• _Task item_: Transcribe the records exactly. Pictures do not belong in the transcription.

Source texts of formatted documents:

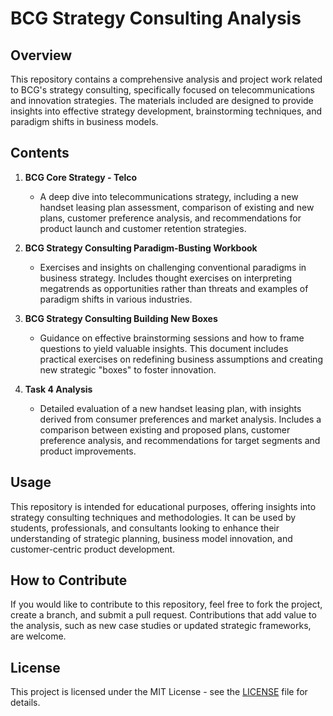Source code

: # BCG Strategy Consulting Analysis

## Overview
This repository contains a comprehensive analysis and project work related to BCG's strategy consulting, specifically focused on telecommunications and innovation strategies. The materials included are designed to provide insights into effective strategy development, brainstorming techniques, and paradigm shifts in business models.

## Contents

1. **BCG Core Strategy - Telco**
   - A deep dive into telecommunications strategy, including a new handset leasing plan assessment, comparison of existing and new plans, customer preference analysis, and recommendations for product launch and customer retention strategies.

2. **BCG Strategy Consulting Paradigm-Busting Workbook**
   - Exercises and insights on challenging conventional paradigms in business strategy. Includes thought exercises on interpreting megatrends as opportunities rather than threats and examples of paradigm shifts in various industries.

3. **BCG Strategy Consulting Building New Boxes**
   - Guidance on effective brainstorming sessions and how to frame questions to yield valuable insights. This document includes practical exercises on redefining business assumptions and creating new strategic "boxes" to foster innovation.

4. **Task 4 Analysis**
   - Detailed evaluation of a new handset leasing plan, with insights derived from consumer preferences and market analysis. Includes a comparison between existing and proposed plans, customer preference analysis, and recommendations for target segments and product improvements.

## Usage
This repository is intended for educational purposes, offering insights into strategy consulting techniques and methodologies. It can be used by students, professionals, and consultants looking to enhance their understanding of strategic planning, business model innovation, and customer-centric product development.

## How to Contribute
If you would like to contribute to this repository, feel free to fork the project, create a branch, and submit a pull request. Contributions that add value to the analysis, such as new case studies or updated strategic frameworks, are welcome.

## License
This project is licensed under the MIT License - see the [LICENSE](LICENSE) file for details.
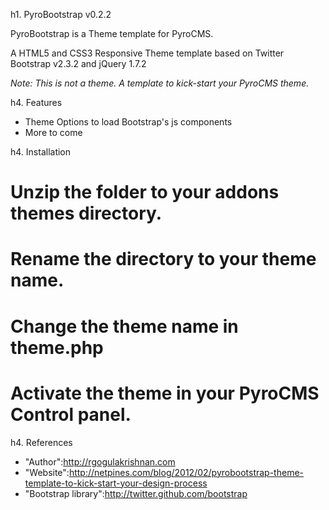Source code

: 
h1. PyroBootstrap v0.2.2

PyroBootstrap is a Theme template for PyroCMS.

A HTML5 and CSS3 Responsive Theme template based on Twitter Bootstrap v2.3.2 and jQuery 1.7.2

*Note: This is not a theme. A template to kick-start your PyroCMS theme.*

h4. Features

* Theme Options to load Bootstrap's js components
* More to come

h4. Installation

# Unzip the folder to your addons themes directory.
# Rename the directory to your theme name.
# Change the theme name in theme.php
# Activate the theme in your PyroCMS Control panel.

h4. References

* "Author":http://rgogulakrishnan.com
* "Website":http://netpines.com/blog/2012/02/pyrobootstrap-theme-template-to-kick-start-your-design-process
* "Bootstrap library":http://twitter.github.com/bootstrap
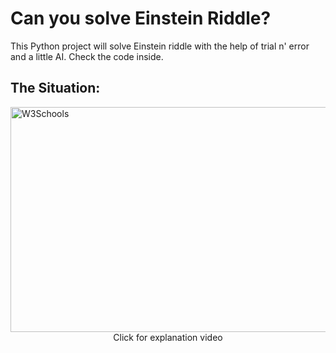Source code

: # Can you solve Einstein Riddle?
This Python project will solve Einstein riddle with the help of trial n' error and a little AI. Check the code inside.

## The Situation:
<a href="https://www.youtube.com/watch?v=1rDVz_Fb6HQ">
<img border="0" alt="W3Schools" src="https://i.imgur.com/zEZTUJk.gif" width="640" height="360">
</a><center>Click for explanation video<center>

• _Solution below_:
Source code

: # BCG Strategy Consulting Analysis

## Overview
This repository contains a comprehensive analysis and project work related to BCG's strategy consulting, specifically focused on telecommunications and innovation strategies. The materials included are designed to provide insights into effective strategy development, brainstorming techniques, and paradigm shifts in business models.

## Contents

1. **BCG Core Strategy - Telco**
   - A deep dive into telecommunications strategy, including a new handset leasing plan assessment, comparison of existing and new plans, customer preference analysis, and recommendations for product launch and customer retention strategies.

2. **BCG Strategy Consulting Paradigm-Busting Workbook**
   - Exercises and insights on challenging conventional paradigms in business strategy. Includes thought exercises on interpreting megatrends as opportunities rather than threats and examples of paradigm shifts in various industries.

3. **BCG Strategy Consulting Building New Boxes**
   - Guidance on effective brainstorming sessions and how to frame questions to yield valuable insights. This document includes practical exercises on redefining business assumptions and creating new strategic "boxes" to foster innovation.

4. **Task 4 Analysis**
   - Detailed evaluation of a new handset leasing plan, with insights derived from consumer preferences and market analysis. Includes a comparison between existing and proposed plans, customer preference analysis, and recommendations for target segments and product improvements.

## Usage
This repository is intended for educational purposes, offering insights into strategy consulting techniques and methodologies. It can be used by students, professionals, and consultants looking to enhance their understanding of strategic planning, business model innovation, and customer-centric product development.

## How to Contribute
If you would like to contribute to this repository, feel free to fork the project, create a branch, and submit a pull request. Contributions that add value to the analysis, such as new case studies or updated strategic frameworks, are welcome.

## License
This project is licensed under the MIT License - see the [LICENSE](LICENSE) file for details.
Source code

: 
h1. PyroBootstrap v0.2.2

PyroBootstrap is a Theme template for PyroCMS.

A HTML5 and CSS3 Responsive Theme template based on Twitter Bootstrap v2.3.2 and jQuery 1.7.2

*Note: This is not a theme. A template to kick-start your PyroCMS theme.*

h4. Features

* Theme Options to load Bootstrap's js components
* More to come

h4. Installation

# Unzip the folder to your addons themes directory.
# Rename the directory to your theme name.
# Change the theme name in theme.php
# Activate the theme in your PyroCMS Control panel.

h4. References

* "Author":http://rgogulakrishnan.com
* "Website":http://netpines.com/blog/2012/02/pyrobootstrap-theme-template-to-kick-start-your-design-process
* "Bootstrap library":http://twitter.github.com/bootstrap
Source code

: # Can you solve Einstein Riddle?
This Python project will solve Einstein riddle with the help of trial n' error and a little AI. Check the code inside.

## The Situation:
<a href="https://www.youtube.com/watch?v=1rDVz_Fb6HQ">
<img border="0" alt="W3Schools" src="https://i.imgur.com/zEZTUJk.gif" width="640" height="360">
</a><center>Click for explanation video<center>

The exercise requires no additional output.